At 38 years of age and almost 2 years of marriage, my husband finally decided to go to truck driving school. He has finally found the career he loves.
The problem? I have a hard time every time he goes away. I’m a teacher (who just got her Masters in Guidance), so, except for school breaks, I can’t go with him on the road. I miss him terribly when he is gone. It’s no fun sleeping alone.
My question is this: if your SO is a truck driver, how do you deal with the loneliness? I’d really appreciate some tips on this. I’m busy with work, but once I come home, I find myself just sitting around in front of the computer or sitting in front of the TV.
I am married to a truck driver. Although he has driven locally for the last 10 years, he spent the first three years of his truck driving career as an OTR (over the road) driver. He went all over the U.S.
You’re right it IS difficult at first. When he first went to work for his company, we had never been apart for more than a night.
Here are some suggestions to help you get through this.
Keep busy! Find a hobby. Go work out at the gym. Take some weekend or overnight trips. Do you have close friends or family nearby? If so, make a point of spending more time with them. Also, do you own a home? If so, with the imminent arrival of spring and summer, you will find that yardwork will take up a lot of your time. You can do some landscaping.
Set up certain days for calls. For instance, way back then (1989) cell phones weren’t really all that much in use by the general population. He would call me every Thursday with his comcheck numbers. He would also try to call on Saturdays. Sometimes he couldn’t get to the phone, but I learned to deal with it.
Also, does the company he works for (I am assuming he’s not an independent) have a passenger program? I went out on the road with him for six weeks during the summer. We got to spend some time together, and I got to see a lot of the United States. You obtain a real understanding of how hard they have it out there.
Eventually, you will find that the lonliness will go away. In fact, I pretty much had certain routines down pat and sometimes found that his arrival at home messed up my routine. I was always happy to see him, but would have to readjust my routine to include him and his needs.
Good luck and I hope your SO remains happy with his job. Finally, all of us here at the Straight Dope have big shoulders if you need one!

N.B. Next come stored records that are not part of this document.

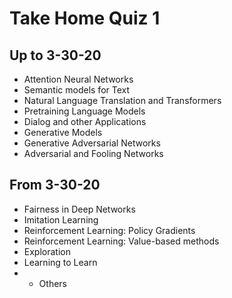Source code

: # Take Home Quiz 1

## Up to 3-30-20
* Attention Neural Networks
* Semantic models for Text
* Natural Language Translation and Transformers
* Pretraining Language Models
* Dialog and other Applications
* Generative Models
* Generative Adversarial Networks
* Adversarial and Fooling Networks

## From 3-30-20
* Fairness in Deep Networks
* Imitation Learning
* Reinforcement Learning: Policy Gradients
* Reinforcement Learning: Value-based methods
* Exploration
* Learning to Learn
* + Others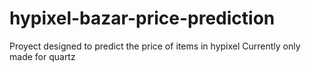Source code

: # hypixel-bazar-price-prediction
Proyect designed to predict the price of items in hypixel
Currently only made for quartz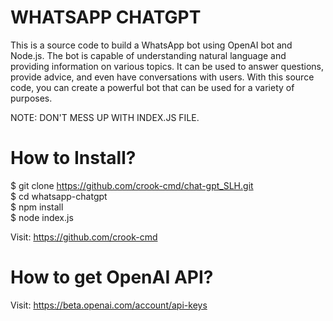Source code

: # WHATSAPP CHATGPT
This is a source code to build a WhatsApp bot using OpenAI bot and Node.js. The bot is capable of understanding natural language and providing information on various topics. It can be used to answer questions, provide advice, and even have conversations with users. With this source code, you can create a powerful bot that can be used for a variety of purposes. <br>

NOTE: DON'T MESS UP WITH INDEX.JS FILE. <br>

# How to Install? 
$ git clone https://github.com/crook-cmd/chat-gpt_SLH.git <br>
$ cd whatsapp-chatgpt <br>
$ npm install <br>
$ node index.js <br>


Visit: https://github.com/crook-cmd

# How to get OpenAI API?
Visit: https://beta.openai.com/account/api-keys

My dad’s been a truck driver longer than I’ve been alive, so I know the ups and downs of being married to a man who’s never home. Do you have children? We did a pretty good job keeping my mom busy while my dad was away. Of course, now we’re all grown and gone…
I agree with the suggestions Taters has given you. However, I do have one more but it’s a bit extreme. Have you ever considered getting your own CDL? You could run team with your husband. Then, if that gets boring (or stressful, which it could), you could just run off by yourself for a bit. Leasing a truck or two isn’t really a big deal as long as you wait until your husband has established himself with a company that makes him happy.
Then, later on… Well, you could just start your own company. Or something.
Welcome to the club hun, here is you t-shirt, your membership card and a good book to fill the long nights with.
In all seriousness it is HARD, my hubby is OTR and has been gone as long as 7 1/2 weeks before and seeing how he is sent to Canada ALOT he doesn’t call often enough to make me happy. But you get used to it although its tuff you do find ways of keeping busy. Just enjoy the time you do have with one another.
One thing we have found that helps is the we both write each other a letter each night, some times it is a short note and sometimes it is very long but it always covers what happend that day. It seems to make me feel like we are still sharing our daily lives and when he is gone long periods of time I know I haven’t forgoten to tell him something important. When he gets home we swap notebooks (but we don’t read them untill he is on the road again…we talk when we are together but after he is gone I read what he has wrote me, comment on it and start his next batch of letters on the next blank page…when the notebooks are filled up I store them away (keepsakes ya’ know)
Here are a few things to remember:
first off your gonna get pissed at him for being gone…thats ok its cause you love and miss him and don’t worry once he is home you are so happy to see him you forget you were mad at him
its harder on him that it is you…you are home around your friends and family, he is alone knowing no one living in a truck (but he will probly not admit it…wouldn’t be manly ya’know)
and last but not least do feel guilty when you find your-self thinking “don’t you have a run you can be on now” when he is home and underfoot. Just make sure you think it and not say it :smack:
Thank you so much for responding. I thought I was the only one in this club. It helps to know there are others out there in the same boat (or should that be in the same truck? ;))
I like the notebook idea A LOT. I’m not sure Mr. HotB will go for it, though.
Also, thanks for telling me it’s OK to be pissed at him 'cause he’s gone. Summer is coming and I’ll have to do yard work… that is not endearing him to me right now.
He has told me it’s hard to be away from me. In fact, he begs me not to cry about him leaving in his presence, as that will just make him upset too.